Content starts
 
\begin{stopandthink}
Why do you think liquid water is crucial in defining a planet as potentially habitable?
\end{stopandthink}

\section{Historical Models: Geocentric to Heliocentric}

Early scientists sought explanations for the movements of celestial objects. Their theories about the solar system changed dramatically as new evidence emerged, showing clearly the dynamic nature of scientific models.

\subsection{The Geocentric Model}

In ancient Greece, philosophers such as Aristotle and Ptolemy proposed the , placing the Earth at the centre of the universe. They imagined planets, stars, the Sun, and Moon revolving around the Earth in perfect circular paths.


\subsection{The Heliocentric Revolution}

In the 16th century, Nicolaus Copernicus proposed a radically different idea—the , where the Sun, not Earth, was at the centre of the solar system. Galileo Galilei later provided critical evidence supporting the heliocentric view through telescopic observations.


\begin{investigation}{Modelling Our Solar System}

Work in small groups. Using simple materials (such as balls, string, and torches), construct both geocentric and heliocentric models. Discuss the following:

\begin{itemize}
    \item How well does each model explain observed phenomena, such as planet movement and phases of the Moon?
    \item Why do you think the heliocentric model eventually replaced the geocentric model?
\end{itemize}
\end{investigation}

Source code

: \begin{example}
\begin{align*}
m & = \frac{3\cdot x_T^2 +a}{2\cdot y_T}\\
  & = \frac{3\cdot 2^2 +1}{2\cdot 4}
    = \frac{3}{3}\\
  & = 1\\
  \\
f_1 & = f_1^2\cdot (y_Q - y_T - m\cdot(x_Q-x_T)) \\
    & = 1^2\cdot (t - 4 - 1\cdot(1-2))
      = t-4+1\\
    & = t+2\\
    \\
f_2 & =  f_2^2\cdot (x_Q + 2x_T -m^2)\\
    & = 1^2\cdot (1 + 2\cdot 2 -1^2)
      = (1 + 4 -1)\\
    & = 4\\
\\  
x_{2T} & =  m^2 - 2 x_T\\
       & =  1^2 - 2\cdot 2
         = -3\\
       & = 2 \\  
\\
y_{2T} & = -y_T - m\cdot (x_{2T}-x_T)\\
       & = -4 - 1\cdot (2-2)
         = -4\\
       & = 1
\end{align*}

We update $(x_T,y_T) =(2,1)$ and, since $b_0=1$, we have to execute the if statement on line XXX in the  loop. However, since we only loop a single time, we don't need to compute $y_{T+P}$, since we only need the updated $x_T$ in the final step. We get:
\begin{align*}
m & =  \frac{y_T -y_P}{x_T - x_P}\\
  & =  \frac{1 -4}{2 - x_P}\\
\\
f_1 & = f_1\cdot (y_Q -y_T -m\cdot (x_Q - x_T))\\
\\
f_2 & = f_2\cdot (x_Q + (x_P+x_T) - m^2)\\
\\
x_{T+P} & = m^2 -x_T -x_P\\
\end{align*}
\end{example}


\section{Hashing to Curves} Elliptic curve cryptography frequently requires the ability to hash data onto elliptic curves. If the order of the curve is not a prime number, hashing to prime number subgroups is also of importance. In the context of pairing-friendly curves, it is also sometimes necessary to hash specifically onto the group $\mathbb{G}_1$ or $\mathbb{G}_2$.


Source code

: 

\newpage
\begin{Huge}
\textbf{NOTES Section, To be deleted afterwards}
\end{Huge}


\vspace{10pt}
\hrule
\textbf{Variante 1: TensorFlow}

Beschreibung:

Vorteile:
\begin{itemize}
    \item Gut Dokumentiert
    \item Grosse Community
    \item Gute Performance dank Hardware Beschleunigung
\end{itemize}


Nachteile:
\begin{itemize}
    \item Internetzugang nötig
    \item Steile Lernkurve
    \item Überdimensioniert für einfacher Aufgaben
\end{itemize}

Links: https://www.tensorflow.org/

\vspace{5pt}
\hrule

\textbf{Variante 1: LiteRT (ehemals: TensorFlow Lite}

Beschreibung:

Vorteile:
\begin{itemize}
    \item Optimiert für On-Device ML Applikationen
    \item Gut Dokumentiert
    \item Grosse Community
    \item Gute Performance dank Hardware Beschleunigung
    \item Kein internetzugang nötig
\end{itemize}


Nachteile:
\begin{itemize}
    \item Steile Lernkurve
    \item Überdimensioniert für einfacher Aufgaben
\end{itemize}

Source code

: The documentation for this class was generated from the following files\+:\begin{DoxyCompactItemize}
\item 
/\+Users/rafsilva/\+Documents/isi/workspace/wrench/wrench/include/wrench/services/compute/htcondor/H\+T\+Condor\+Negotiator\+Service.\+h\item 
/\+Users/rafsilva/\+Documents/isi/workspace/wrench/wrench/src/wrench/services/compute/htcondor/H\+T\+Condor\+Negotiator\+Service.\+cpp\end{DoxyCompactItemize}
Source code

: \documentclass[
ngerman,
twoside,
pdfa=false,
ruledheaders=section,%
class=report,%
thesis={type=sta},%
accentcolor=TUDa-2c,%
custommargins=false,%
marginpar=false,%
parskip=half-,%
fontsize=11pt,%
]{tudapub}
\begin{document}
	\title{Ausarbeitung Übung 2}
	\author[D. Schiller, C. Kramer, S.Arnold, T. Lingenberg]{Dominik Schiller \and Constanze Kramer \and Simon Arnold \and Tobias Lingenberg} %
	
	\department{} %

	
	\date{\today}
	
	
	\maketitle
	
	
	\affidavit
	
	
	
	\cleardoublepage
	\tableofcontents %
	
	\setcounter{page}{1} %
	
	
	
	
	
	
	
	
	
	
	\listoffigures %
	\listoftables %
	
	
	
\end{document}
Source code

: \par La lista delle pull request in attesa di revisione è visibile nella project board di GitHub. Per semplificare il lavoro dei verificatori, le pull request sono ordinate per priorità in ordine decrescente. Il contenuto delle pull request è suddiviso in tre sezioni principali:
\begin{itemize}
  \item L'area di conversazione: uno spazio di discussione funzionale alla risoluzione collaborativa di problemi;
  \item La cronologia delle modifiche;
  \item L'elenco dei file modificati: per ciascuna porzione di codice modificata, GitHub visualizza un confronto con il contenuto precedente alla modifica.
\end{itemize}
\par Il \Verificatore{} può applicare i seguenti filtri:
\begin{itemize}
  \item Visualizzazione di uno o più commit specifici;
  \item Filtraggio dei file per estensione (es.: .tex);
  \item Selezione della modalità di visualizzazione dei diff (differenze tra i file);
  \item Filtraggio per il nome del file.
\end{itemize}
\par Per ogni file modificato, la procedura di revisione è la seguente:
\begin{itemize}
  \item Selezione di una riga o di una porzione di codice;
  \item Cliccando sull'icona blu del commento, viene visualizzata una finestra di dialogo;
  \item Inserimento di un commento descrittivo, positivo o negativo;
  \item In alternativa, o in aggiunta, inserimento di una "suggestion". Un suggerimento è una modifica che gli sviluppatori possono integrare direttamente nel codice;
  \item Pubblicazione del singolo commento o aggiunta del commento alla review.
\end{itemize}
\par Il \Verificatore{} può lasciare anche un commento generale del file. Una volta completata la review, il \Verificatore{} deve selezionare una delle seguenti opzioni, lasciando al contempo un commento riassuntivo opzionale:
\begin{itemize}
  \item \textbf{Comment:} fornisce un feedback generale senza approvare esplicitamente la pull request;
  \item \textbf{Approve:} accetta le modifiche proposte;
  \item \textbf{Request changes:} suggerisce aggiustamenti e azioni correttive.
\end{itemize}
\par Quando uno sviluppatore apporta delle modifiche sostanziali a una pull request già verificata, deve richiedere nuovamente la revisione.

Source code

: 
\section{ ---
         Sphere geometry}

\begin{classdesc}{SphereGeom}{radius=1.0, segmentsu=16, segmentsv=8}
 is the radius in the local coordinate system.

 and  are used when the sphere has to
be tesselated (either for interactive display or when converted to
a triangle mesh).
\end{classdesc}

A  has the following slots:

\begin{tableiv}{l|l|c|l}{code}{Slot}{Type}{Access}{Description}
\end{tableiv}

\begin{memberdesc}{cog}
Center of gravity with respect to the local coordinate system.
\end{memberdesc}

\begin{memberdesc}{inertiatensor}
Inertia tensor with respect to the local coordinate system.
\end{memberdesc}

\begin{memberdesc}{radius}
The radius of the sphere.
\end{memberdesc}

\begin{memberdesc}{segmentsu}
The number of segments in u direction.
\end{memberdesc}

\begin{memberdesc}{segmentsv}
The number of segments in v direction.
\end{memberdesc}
Content ends
> _HOW TO COMPLETE THIS TASK_: Look through the entries above, and wherever a line holds the string "services", copy it.

> _RESULT FOR THIS EXERCISE_:
/\+Users/rafsilva/\+Documents/isi/workspace/wrench/wrench/include/wrench/services/compute/htcondor/H\+T\+Condor\+Negotiator\+Service.\+h\item 
/\+Users/rafsilva/\+Documents/isi/workspace/wrench/wrench/src/wrench/services/compute/htcondor/H\+T\+Condor\+Negotiator\+Service.\+cpp\end{DoxyCompactItemize}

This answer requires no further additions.